In a previous blog, I made the case for why executive coaches need to understand business.  In the next several blogs, I will offer specific areas of business that executive coaches need to be skilled in.  Coaches also need to understand enough about these areas to ask appropriate questions that will guide executives toward action, and change when needed. I will start with leadership. 

Leadership involves the capacity for vision, team development, group dynamics, delegation, and the ability to develop, mentor, and motivate individuals and teams.  Executive coaches must have strong leadership skills because their primary job is to develop these skills in their coachees.  The following case will illustrate this point.

Leadership Case:  An Introvert Learns to Lead

Joe was the general manager of a large distribution division of a publicly held corporation.  He was not the stereotypical leader—bold, assertive, and decisive.  Instead, Joe was an introvert, quiet and slow at making decisions. He had many strengths, including strategic thinking, expert knowledge of distribution, trustworthiness, and responsibility.  Joe inherited a politically charged executive team when he arrived at his division.  His predecessor regularly played executives against each other and made separate deals with each of them.  Joe knew he needed to take action, but his leadership liabilities soon became apparent. He was not sure which way to turn. 

Much of Joe’s coaching was focused on identifying and managing his assets and liabilities. Once his balance sheet was established, Joe decided to rebuild his team with people who, first, were competent in their area of responsibility and, secondly, complemented his liabilities with their own strengths. For example, Joe’s HR director was so aligned with the previous GM that no one else on the executive team found him credible. Furthermore, the HR director was not doing the job Joe wanted him to do.

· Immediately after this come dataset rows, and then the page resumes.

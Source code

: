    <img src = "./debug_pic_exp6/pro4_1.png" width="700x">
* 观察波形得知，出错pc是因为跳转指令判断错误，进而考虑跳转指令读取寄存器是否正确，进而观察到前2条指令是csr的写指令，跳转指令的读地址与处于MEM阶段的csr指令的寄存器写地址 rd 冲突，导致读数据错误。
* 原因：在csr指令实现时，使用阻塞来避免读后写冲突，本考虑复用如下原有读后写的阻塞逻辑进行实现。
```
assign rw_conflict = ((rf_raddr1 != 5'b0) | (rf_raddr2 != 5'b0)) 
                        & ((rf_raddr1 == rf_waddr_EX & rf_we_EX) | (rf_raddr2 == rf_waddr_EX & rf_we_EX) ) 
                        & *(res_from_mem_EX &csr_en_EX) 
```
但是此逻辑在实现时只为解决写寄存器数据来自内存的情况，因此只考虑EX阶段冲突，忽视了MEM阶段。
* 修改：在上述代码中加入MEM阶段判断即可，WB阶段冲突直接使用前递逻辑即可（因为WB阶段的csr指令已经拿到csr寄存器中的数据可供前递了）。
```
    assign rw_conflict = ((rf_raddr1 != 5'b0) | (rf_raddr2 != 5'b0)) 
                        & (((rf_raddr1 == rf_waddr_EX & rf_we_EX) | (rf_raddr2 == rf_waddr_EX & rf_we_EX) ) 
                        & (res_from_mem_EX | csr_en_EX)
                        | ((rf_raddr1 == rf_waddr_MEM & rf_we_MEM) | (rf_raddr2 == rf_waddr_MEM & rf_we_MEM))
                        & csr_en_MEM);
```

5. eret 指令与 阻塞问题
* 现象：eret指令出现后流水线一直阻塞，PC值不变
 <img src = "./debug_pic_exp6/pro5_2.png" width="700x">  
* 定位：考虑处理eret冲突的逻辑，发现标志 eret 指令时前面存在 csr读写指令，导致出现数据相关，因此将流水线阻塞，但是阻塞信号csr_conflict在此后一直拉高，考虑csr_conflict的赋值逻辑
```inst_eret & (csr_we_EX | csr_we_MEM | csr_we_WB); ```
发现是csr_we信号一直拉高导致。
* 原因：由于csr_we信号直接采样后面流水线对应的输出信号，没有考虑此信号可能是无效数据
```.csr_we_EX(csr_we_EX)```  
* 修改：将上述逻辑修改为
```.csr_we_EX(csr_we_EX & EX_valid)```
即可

Because Joe had a hard time firing people, his coach helped him to set up a performance feedback program to use in addressing the deficiencies of his HR director.  This program clearly identified deliverables and deadlines. Anticipating that the HR director may not meet his performance goals, Joe’s coach helped him to craft a response by asking questions that dug deeper into the reasons for poor performance.  Joe asked his HR director, “What is keeping you from meeting your objectives?”  After several missed deadlines the director resigned, stating he felt unable to perform as expected. One by one, with the help of his coach, Joe built his own team, each time upgrading its skill level and strengths. Joe was able to use the balance sheet approach in evaluating his team members and coached them on how to leverage their own strengths while managing their liabilities. 

In this case, Joe was able to overcome his reluctance to fire a team member by benchmarking deliverables and setting a timetable for completion.  Not being able to meet these expectations, team members chose to resign rather than be fired.  Joe learned to ask good questions that made clear what constituted success and failure for his team members.  He was able to replace his dysfunctional team with highly functioning executives.

Joe’s division had tremendous success, much of it attributable to the skill he demonstrated in building his team. The team members turned out to be his disciples, cascading organizational goals down to the workers on the floor.  Joe learned that he could lead with a supportive team that complemented his leadership style. As a result of Joe’s success in his division, he was promoted to run worldwide distribution for his company at their home office. 

Every leader has a balance sheet of assets and liabilities.  The secret to effective leadership is not a stereotypical formula of leadership attributes but the ability to leverage assets while managing liabilities in pursuit of organizational goals.  Being an introvert does not disqualify a leader; it merely changes the way he or she leads. If coaches are to help executives to master the leadership process, they must first understand how the leadership process works.